The current situation feels more like rich-country governments, one of which (the US) has already undermined the WTO by crippling its dispute settlement system, feeling free to load the institution up with political baggage because it’s already basically on its knees. If the national security exemption becomes routine, there won’t be a functioning WTO left to strike postures with at all.
So that’s the case against withdrawing MFN preferences. I certainly wouldn’t go to the wall for it; reasonable people can disagree on these things. But it’s not the self-evidently right course of action that it might appear.
Charted waters
The Ukrainian war has exposed the extent and importance of global trade, and how sanctions on Russia cut both ways.
Russia and Ukraine supply almost a third of the world’s wheat exports. Ukraine is known as the “bread basket of Europe” and many countries in the Middle East and north Africa are also heavily reliant on it for wheat supplies. Moreover, prices have soared to record highs as Black Sea ports are at a virtual standstill amid the Russian assault.
This is of particular concern to Turkey, which relies on Russia for more than 60 per cent of its wheat imports, according to COMTRADE. Even before the Russian invasion of Ukraine, inflation in Turkey had hit a 20-year high of 54.4 per cent in February. The war in Ukraine will only exacerbate the problem of the rising cost of living, which will stoke civil unrest. (Jonathan Moules)
Trade links
Matthew Yglesias at Bloomberg says the Ukraine war is accelerating a decline in world trade, and we’ll miss globalisation when it’s gone.

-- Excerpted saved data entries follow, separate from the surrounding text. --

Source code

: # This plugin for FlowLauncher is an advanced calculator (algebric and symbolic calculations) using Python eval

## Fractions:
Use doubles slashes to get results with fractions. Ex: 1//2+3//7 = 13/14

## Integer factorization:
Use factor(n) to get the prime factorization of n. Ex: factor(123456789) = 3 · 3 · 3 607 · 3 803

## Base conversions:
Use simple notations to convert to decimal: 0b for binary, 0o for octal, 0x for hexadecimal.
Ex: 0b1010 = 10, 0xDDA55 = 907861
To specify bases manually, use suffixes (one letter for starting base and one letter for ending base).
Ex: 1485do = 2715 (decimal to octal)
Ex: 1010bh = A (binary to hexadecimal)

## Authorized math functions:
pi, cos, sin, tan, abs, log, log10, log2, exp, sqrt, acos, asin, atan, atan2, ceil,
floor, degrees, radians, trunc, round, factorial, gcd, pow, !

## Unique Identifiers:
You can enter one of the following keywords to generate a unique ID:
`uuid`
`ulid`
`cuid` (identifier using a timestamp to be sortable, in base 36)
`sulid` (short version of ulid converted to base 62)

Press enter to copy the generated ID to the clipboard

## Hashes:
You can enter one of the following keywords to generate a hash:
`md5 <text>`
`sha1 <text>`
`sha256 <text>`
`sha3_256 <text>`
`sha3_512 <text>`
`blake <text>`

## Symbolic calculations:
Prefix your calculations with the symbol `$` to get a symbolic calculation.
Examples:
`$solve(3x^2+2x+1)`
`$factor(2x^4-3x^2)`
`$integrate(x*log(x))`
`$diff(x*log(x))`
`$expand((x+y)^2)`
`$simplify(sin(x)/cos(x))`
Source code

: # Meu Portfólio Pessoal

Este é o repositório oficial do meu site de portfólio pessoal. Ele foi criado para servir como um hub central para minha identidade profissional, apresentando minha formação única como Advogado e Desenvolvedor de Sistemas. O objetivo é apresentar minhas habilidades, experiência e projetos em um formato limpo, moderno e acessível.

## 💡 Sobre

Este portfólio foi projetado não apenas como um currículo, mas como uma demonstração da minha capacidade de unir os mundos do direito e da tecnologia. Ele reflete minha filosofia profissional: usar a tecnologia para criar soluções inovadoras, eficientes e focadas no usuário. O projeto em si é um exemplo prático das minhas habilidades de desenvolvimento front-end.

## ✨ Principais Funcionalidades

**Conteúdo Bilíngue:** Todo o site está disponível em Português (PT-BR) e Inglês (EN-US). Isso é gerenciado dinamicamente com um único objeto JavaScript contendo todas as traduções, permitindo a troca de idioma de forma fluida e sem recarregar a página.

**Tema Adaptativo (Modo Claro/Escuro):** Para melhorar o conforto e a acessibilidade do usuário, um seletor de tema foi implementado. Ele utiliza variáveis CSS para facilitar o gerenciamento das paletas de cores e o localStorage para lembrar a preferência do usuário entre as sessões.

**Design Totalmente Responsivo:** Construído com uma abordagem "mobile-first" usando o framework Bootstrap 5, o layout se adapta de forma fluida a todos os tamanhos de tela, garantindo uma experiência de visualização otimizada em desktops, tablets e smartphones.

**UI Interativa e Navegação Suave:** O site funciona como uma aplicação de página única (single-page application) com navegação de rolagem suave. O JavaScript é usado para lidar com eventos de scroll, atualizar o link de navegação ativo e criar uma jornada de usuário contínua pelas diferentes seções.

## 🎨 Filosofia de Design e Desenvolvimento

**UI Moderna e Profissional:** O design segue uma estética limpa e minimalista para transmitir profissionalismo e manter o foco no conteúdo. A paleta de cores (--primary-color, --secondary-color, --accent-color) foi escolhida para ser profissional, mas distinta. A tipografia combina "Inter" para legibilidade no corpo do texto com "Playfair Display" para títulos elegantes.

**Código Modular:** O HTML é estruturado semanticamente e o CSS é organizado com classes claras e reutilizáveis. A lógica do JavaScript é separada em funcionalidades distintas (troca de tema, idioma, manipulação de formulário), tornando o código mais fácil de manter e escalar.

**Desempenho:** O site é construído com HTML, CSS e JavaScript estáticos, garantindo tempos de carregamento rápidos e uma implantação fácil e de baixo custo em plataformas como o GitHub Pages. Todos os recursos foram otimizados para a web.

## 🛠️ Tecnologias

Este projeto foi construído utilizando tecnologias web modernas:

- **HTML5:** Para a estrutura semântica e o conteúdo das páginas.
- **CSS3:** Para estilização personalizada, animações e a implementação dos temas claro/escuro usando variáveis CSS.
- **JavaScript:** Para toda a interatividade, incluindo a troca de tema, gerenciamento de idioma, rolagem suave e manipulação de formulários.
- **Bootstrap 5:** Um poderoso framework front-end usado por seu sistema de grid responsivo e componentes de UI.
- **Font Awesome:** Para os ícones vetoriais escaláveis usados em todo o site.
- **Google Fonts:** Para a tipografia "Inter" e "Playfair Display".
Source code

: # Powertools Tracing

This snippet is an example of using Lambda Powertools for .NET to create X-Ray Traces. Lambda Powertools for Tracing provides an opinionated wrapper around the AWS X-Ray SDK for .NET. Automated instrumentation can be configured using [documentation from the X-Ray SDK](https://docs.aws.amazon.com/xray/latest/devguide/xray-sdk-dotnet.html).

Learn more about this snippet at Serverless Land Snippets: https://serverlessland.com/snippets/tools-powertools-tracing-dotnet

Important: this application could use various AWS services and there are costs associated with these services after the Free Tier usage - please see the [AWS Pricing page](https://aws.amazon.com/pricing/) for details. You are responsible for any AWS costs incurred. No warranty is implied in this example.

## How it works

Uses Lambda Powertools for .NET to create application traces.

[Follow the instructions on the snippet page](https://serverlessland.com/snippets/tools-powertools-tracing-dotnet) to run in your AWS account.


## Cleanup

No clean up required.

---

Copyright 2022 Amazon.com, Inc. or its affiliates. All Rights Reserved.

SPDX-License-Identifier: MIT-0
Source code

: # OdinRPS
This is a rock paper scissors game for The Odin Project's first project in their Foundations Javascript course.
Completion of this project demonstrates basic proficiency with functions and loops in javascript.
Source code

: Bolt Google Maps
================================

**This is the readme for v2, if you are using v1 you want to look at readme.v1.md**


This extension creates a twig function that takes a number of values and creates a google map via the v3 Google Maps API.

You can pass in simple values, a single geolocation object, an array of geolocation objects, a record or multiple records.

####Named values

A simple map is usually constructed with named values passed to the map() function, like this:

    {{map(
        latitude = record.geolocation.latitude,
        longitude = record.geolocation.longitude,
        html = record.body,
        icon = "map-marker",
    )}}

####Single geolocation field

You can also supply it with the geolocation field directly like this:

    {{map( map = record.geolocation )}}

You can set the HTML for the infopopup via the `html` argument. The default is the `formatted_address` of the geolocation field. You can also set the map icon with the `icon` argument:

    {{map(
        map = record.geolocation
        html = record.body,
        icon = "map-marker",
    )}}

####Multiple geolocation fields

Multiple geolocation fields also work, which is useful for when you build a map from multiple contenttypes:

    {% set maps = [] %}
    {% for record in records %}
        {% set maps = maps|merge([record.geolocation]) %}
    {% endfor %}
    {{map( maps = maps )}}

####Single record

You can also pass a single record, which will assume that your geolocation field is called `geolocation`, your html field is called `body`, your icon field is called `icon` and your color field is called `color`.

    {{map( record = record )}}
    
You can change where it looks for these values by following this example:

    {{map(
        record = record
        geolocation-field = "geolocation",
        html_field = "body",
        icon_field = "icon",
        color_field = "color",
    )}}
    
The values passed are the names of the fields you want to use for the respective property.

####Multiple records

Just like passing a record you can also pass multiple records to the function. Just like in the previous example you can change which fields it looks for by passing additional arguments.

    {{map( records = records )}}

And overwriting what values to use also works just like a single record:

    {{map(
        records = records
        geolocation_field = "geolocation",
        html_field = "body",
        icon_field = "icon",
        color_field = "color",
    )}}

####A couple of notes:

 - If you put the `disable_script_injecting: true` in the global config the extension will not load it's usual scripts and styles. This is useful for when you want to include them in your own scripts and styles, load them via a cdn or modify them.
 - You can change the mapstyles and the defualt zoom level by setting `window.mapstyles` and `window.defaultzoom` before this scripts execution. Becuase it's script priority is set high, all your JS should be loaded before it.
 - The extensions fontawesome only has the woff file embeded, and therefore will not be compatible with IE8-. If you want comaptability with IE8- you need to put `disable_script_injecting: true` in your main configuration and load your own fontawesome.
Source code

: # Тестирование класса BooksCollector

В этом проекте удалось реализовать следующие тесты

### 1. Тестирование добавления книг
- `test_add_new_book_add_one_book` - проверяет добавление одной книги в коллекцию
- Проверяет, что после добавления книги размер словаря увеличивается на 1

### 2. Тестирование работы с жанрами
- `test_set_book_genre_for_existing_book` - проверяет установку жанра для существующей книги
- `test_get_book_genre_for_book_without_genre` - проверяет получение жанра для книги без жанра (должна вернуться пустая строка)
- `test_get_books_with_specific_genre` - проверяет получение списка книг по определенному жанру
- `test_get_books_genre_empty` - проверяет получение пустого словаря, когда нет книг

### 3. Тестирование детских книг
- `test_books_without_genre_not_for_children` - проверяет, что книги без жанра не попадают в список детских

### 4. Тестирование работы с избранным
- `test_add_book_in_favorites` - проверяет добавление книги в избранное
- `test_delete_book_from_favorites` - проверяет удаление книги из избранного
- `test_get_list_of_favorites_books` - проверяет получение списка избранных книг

The Russian invasion of Ukraine will have a massive impact on global food supply.
“Germany had outsourced its security to the United States, its energy needs to Russia and its export-led growth to China,” the Brookings Institution’s Constanze Stelzenmüller tells The Economistsumming up in 21 words what we’ve been trying to convey in hundreds.
Russia has authorised its companies to steal patents from any of dozens of countries it deems “unfriendly”.
Russia is warning it may pay external debtors in roubles, threatening the country’s first debt default since 1998.